** PROMPT **
In the data below, locate each line with the word "eqref" and list it.

PROVIDED DATA section start

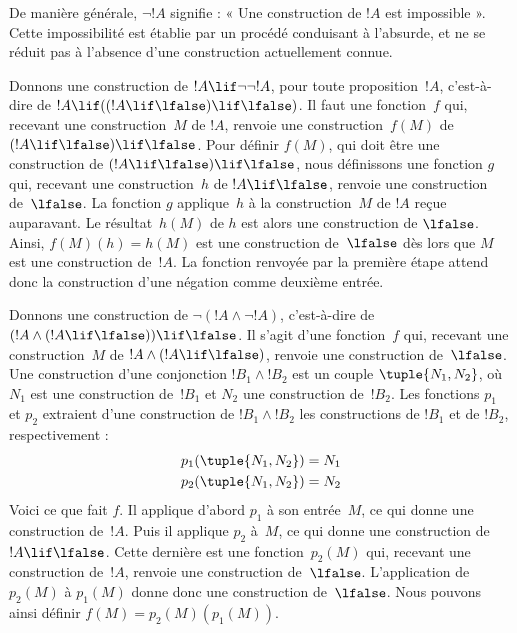 \documentclass[../../../include/open-logic-section]{subfiles}
\begin{document}
De manière générale, $\lnot !A$ signifie : « Une construction
de $!A$ est impossible ». Cette impossibilité est établie par un
procédé conduisant à l'absurde, et ne se réduit pas à l'absence
d'une construction actuellement connue.

\begin{ex}
Donnons une construction de $!A \lif \lnot \lnot !A$, pour toute
proposition~$!A$, c'est-à-dire de
$!A \lif ((!A \lif \lfalse) \lif \lfalse)$.
Il faut une fonction~$f$ qui, recevant une construction~$M$
de $!A$, renvoie une construction~$f(M)$ de
$(!A \lif \lfalse) \lif \lfalse$.
Pour définir $f(M)$, qui doit être une construction de
$(!A \lif \lfalse) \lif \lfalse$, nous définissons
une fonction $g$ qui, recevant une construction~$h$
de $!A \lif \lfalse$, renvoie une construction de~$\lfalse$.
La fonction $g$ applique~$h$ à la construction~$M$ de $!A$
reçue auparavant. Le résultat~$h(M)$ de $h$ est alors une
construction de $\lfalse$. Ainsi, $f(M)(h) = h(M)$ est une
construction de~$\lfalse$ dès lors que $M$ est une construction
de~$!A$. La fonction renvoyée par la première étape attend donc
la construction d'une négation comme deuxième entrée.
\end{ex}

\begin{ex}
Donnons une construction de $\lnot(!A \land \lnot !A)$,
c'est-à-dire de $(!A \land (!A \lif \lfalse)) \lif \lfalse$.
Il s'agit d'une fonction~$f$ qui, recevant une construction~$M$
de $!A \land (!A \lif \lfalse)$, renvoie une construction
de~$\lfalse$. Une construction d'une conjonction
$!B_1 \land !B_2$ est un couple $\tuple{N_1, N_2}$, où
$N_1$ est une construction de~$!B_1$ et $N_2$ une construction
de~$!B_2$. Les fonctions $p_1$ et $p_2$ extraient d'une
construction de $!B_1 \land !B_2$ les constructions de
$!B_1$ et de $!B_2$, respectivement :
\begin{align*}
  p_1(\tuple{N_1, N_2}) &= N_1\\
  p_2(\tuple{N_1, N_2}) &= N_2
\end{align*}
Voici ce que fait $f$. Il applique d'abord $p_1$ à son entrée~$M$,
ce qui donne une construction de~$!A$. Puis il applique $p_2$
à~$M$, ce qui donne une construction de~$!A \lif \lfalse$.
Cette dernière est une fonction~$p_2(M)$ qui, recevant une
construction de~$!A$, renvoie une construction de~$\lfalse$.
L'application de $p_2(M)$ à $p_1(M)$ donne donc une construction
de~$\lfalse$. Nous pouvons ainsi définir
$f(M) = p_2(M)(p_1(M))$.
\end{ex}
\end{document}
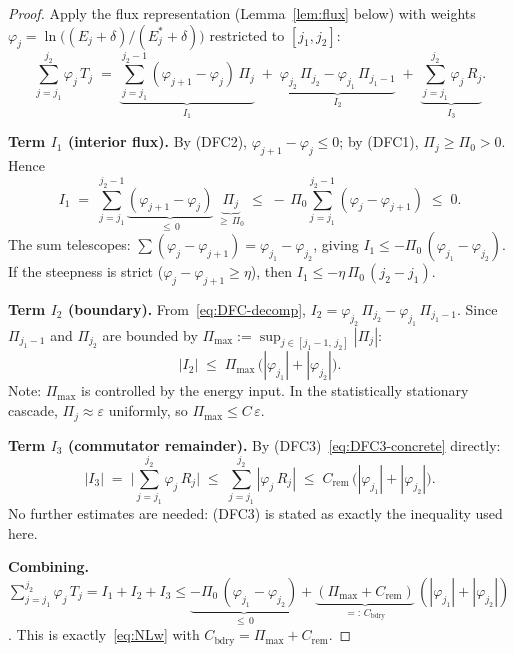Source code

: \documentclass[12pt,a4paper]{article}
\theoremstyle{definition}
\theoremstyle{plain}
\theoremstyle{remark}
\begin{document}
\begin{proof}
Apply the flux representation (Lemma~\ref{lem:flux} below) with weights
$\varphi_j = \ln\bigl((E_j+\delta)/(E_j^*+\delta)\bigr)$
restricted to $[j_1, j_2]$:
\begin{equation}\label{eq:DFC-decomp}
  \sum_{j=j_1}^{j_2} \varphi_j\,T_j
  \;=\;
  \underbrace{\sum_{j=j_1}^{j_2-1}
    (\varphi_{j+1} - \varphi_j)\,\Pi_j}_{I_1}
  \;+\;
  \underbrace{\varphi_{j_2}\,\Pi_{j_2}
    - \varphi_{j_1}\,\Pi_{j_1-1}}_{I_2}
  \;+\;
  \underbrace{\sum_{j=j_1}^{j_2} \varphi_j\,R_j}_{I_3}.
\end{equation}

\textbf{Term $I_1$ (interior flux).}\;
By (DFC2), $\varphi_{j+1} - \varphi_j \le 0$; by (DFC1),
$\Pi_j \ge \Pi_0 > 0$. Hence
\[
  I_1
  \;=\; \sum_{j=j_1}^{j_2-1}
    \underbrace{(\varphi_{j+1} - \varphi_j)}_{\le\, 0}\;
    \underbrace{\Pi_j}_{\ge\, \Pi_0}
  \;\le\; -\,\Pi_0
    \sum_{j=j_1}^{j_2-1}(\varphi_j - \varphi_{j+1})
  \;\le\; 0.
\]
The sum telescopes: $\sum(\varphi_j - \varphi_{j+1}) =
\varphi_{j_1} - \varphi_{j_2}$, giving
$I_1 \le -\Pi_0\,(\varphi_{j_1} - \varphi_{j_2})$.
If the steepness is strict ($\varphi_j - \varphi_{j+1} \ge \eta$),
then $I_1 \le -\eta\,\Pi_0\,(j_2 - j_1)$.

\textbf{Term $I_2$ (boundary).}\;
From~\eqref{eq:DFC-decomp}, $I_2 = \varphi_{j_2}\,\Pi_{j_2}
- \varphi_{j_1}\,\Pi_{j_1-1}$. Since $\Pi_{j_1-1}$ and $\Pi_{j_2}$ are
bounded by $\Pi_{\max} := \sup_{j \in [j_1-1,\,j_2]}|\Pi_j|$:
\begin{equation}\label{eq:I2-bound}
  |I_2|
  \;\le\;
  \Pi_{\max}\,\bigl(|\varphi_{j_1}| + |\varphi_{j_2}|\bigr).
\end{equation}
Note: $\Pi_{\max}$ is controlled by the energy input.  In the
statistically stationary cascade, $\Pi_j \approx \varepsilon$ uniformly,
so $\Pi_{\max} \le C\,\varepsilon$.

\textbf{Term $I_3$ (commutator remainder).}\;
By (DFC3)~\eqref{eq:DFC3-concrete} directly:
\begin{equation}\label{eq:I3-bound}
  |I_3|
  \;=\;
  \biggl|\sum_{j=j_1}^{j_2} \varphi_j\,R_j\biggr|
  \;\le\;
  \sum_{j=j_1}^{j_2} |\varphi_j\,R_j|
  \;\le\;
  C_{\mathrm{rem}}\,\bigl(|\varphi_{j_1}| + |\varphi_{j_2}|\bigr).
\end{equation}
No further estimates are needed: (DFC3) is stated as exactly the
inequality used here.

\medskip\noindent
\textbf{Combining.}\;
$\sum_{j=j_1}^{j_2} \varphi_j\,T_j
= I_1 + I_2 + I_3
\le \underbrace{-\Pi_0\,(\varphi_{j_1}-\varphi_{j_2})}_{\le\,0}
+ \underbrace{(\Pi_{\max} + C_{\mathrm{rem}})}_
  {=:\,C_{\mathrm{bdry}}}
\,(|\varphi_{j_1}|+|\varphi_{j_2}|)$.
This is exactly~\eqref{eq:NLw} with
$C_{\mathrm{bdry}} = \Pi_{\max} + C_{\mathrm{rem}}$.
\end{proof}
\end{document}
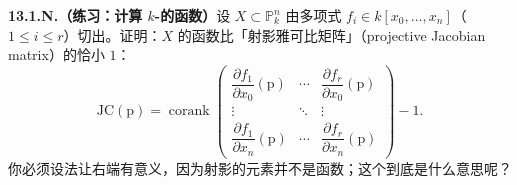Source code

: \textbf{13.1.N.（练习：计算\trProjective{} $k$-\trScheme{}的\trJacobianMatrix{}\trCorank{}函数）}\quad 设 $X\subset\mathbb{P}^n_k$ 由\trHomogeneous{}多项式 $f_i\in k[x_0,\dots,x_n]$（$1\le i\le r$）切出。证明：$X$ 的\trJacobianMatrix{}\trCorank{}函数比「射影雅可比矩阵」（projective Jacobian matrix）的\trCorank{}恰小 $1$：
\begin{equation*}\tag{13.1.9.1}\label{eq:projective-jacobian-corank}
\mathrm{JC}(\mathrm{p})=\operatorname{corank}
\begin{pmatrix}
\dfrac{\partial f_1}{\partial x_0}(\mathrm{p}) & \cdots & \dfrac{\partial f_r}{\partial x_0}(\mathrm{p})\\
\vdots & \ddots & \vdots\\
\dfrac{\partial f_1}{\partial x_n}(\mathrm{p}) & \cdots & \dfrac{\partial f_r}{\partial x_n}(\mathrm{p})
\end{pmatrix}-1.
\end{equation*}
你必须设法让右端有意义，因为射影\trJacobianMatrix{}的元素并不是函数；这个\trCorank{}到底是什么意思呢？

PROVIDED DATA section end

** SOLUTION BELOW **
From~\eqref{eq:DFC-decomp}, $I_2 = \varphi_{j_2}\,\Pi_{j_2}
By (DFC3)~\eqref{eq:DFC3-concrete} directly:
This is exactly~\eqref{eq:NLw} with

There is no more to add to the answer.